Little, Brown first published The Catcher in the Rye in July, 1951. The front cover—illustrated by Michael Mitchell—features a carousel horse; a photograph of Salinger by Lotte Jacobi takes up the entire back cover. The book was reprinted four times in the first month alone, but Salinger was so unhappy with his portrait that it was removed by the third printing (and from all subsequent editions).

The British version of Catcher (published by Hamish Hamilton) featured a moody Fritz Wegner drawing of Holden in his red hunting hat, watching Phoebe run toward the carousel. A fine first edition of the American version will set you back about $20,000; this British edition--which some Salinger fans prefer--costs about $2500.

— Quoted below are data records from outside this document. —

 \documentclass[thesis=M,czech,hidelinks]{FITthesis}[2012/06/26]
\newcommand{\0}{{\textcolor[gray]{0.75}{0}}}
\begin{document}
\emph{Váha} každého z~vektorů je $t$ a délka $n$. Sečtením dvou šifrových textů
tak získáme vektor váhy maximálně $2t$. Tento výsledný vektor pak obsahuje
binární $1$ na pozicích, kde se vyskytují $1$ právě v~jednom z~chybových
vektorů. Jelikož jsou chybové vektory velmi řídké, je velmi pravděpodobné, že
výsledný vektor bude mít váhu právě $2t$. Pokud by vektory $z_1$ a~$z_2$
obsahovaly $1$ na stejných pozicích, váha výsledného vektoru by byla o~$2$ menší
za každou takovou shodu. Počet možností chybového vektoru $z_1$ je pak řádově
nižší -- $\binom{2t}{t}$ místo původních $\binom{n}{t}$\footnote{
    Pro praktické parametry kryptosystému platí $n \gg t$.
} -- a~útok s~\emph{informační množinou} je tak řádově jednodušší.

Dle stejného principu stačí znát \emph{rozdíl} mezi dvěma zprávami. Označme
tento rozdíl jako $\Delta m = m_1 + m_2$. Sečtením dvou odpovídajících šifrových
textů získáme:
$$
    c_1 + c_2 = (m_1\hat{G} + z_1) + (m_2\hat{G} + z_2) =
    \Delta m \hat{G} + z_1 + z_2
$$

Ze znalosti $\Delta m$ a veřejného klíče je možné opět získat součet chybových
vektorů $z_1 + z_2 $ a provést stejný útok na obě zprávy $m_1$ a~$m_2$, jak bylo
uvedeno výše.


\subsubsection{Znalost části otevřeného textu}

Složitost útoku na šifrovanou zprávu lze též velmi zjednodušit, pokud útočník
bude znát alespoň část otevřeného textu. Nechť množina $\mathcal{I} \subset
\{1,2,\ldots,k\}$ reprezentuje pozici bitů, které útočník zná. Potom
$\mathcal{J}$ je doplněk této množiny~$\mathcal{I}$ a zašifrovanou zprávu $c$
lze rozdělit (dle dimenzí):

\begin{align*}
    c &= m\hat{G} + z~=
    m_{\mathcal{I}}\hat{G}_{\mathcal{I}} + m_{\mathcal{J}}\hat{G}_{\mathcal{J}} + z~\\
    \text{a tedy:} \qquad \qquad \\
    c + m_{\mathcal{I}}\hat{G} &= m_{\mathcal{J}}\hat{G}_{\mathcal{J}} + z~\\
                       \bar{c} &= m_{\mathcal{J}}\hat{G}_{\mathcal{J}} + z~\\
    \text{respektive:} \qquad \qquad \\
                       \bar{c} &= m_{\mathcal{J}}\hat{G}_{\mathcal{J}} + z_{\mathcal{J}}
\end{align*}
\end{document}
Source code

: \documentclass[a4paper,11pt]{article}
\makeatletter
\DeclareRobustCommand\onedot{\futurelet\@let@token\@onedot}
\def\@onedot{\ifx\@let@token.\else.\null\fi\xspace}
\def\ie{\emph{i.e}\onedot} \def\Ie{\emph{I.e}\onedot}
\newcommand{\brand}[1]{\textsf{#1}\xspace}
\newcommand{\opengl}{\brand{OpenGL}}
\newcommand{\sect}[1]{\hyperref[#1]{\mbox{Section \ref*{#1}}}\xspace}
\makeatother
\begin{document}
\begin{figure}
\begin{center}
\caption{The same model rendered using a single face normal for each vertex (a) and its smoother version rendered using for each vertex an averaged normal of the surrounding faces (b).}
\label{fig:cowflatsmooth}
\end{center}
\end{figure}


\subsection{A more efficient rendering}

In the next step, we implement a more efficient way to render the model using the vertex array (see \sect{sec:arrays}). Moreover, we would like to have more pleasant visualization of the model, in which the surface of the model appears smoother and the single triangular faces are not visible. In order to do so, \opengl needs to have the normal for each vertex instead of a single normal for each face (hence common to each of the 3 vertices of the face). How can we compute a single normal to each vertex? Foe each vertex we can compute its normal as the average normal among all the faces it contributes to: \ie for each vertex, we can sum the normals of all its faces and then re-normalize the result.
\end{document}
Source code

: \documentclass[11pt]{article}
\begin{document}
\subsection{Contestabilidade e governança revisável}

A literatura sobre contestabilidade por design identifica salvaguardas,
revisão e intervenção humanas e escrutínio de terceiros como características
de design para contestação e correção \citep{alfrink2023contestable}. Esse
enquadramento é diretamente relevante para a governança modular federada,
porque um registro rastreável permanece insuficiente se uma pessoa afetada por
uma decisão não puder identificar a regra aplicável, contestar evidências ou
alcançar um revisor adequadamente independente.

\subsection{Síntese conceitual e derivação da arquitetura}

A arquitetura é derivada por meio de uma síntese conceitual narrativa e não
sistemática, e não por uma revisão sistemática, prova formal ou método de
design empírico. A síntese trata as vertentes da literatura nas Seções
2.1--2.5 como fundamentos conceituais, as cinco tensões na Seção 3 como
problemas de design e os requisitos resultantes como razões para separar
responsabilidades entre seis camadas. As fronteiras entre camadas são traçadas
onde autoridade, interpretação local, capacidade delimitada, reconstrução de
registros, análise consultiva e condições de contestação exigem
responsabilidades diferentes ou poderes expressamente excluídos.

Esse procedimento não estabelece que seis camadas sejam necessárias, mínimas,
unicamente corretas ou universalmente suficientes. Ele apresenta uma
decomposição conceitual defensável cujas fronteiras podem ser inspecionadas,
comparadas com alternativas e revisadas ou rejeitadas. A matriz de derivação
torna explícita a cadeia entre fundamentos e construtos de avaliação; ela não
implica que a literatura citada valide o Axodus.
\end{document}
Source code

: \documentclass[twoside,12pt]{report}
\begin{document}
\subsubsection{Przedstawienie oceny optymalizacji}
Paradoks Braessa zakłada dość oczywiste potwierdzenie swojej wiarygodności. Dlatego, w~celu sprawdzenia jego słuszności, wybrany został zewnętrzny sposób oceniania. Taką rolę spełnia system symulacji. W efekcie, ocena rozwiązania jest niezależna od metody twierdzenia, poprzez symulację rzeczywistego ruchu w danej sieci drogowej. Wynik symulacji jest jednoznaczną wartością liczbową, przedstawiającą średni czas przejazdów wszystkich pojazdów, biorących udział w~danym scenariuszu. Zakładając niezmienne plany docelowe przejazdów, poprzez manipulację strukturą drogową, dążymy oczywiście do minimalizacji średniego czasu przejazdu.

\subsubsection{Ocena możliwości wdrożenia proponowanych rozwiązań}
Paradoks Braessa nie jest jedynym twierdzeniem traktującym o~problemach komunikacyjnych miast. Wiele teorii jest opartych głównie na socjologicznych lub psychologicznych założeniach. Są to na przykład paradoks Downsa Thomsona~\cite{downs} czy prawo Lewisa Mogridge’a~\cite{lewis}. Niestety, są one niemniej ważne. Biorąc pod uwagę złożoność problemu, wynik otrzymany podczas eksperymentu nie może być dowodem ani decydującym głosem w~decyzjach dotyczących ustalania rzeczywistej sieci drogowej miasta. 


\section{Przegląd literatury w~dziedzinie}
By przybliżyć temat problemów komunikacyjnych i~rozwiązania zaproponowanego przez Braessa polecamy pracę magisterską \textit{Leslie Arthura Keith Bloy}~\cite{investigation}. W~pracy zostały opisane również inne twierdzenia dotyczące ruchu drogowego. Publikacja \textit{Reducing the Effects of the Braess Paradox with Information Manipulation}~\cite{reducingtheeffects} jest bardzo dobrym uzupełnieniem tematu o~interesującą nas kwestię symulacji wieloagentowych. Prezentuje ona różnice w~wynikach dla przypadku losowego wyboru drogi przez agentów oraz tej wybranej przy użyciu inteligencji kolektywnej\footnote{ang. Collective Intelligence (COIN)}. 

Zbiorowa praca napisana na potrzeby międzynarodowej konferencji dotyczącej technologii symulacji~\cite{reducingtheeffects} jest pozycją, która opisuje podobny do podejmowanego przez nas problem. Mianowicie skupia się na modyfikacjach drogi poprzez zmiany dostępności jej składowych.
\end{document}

This is where things get interesting. When New American Library acquired the paperback rights for The Catcher in the Rye, they handed the cover chores to artist James Avati. According to Avati, Salinger was very reluctant to have any art work on his cover, and would have preferred something more sentimental (another carousel horse, perhaps?). Ultimately, Avati convinced him to go along with the company’s marketing scheme, though Avati himself was unhappy with the way his finished painting turned out. Bowing to concerns regarding Salinger's frank use of language, the cover cautioned readers: “This unusual book may shock you, will make you laugh, and may break your heart—but you will never forget it.” Salinger certainly never forgot it. When New American Library’s paperback rights lapsed after ten years, Salinger sold the rights to Bantam Books, along with his own ideas for future covers.

This Modern Library edition—issued in September 1958—shows just how serious Salinger was about keeping his covers simple.

The combination of yellow letters against a maroon background—as designd by Salinger—first appeared in April, 1964. It was a ubiquitous presence on high school and college campuses for decades, and gained a certain level of infamy when Mark David Chapman was photographed reading his copy after shooting John Lennon in December, 1980.

Nine Stories was published by Little, Brown in April, 1953 and is a personal favorite of Cover Lover. Eight of the stories were originally published in The New Yorker; “Down at the Dinghy” originally appeared in Harper’s. Cover credit goes to Miriam Woods, who also worked on Salinger’s next two books.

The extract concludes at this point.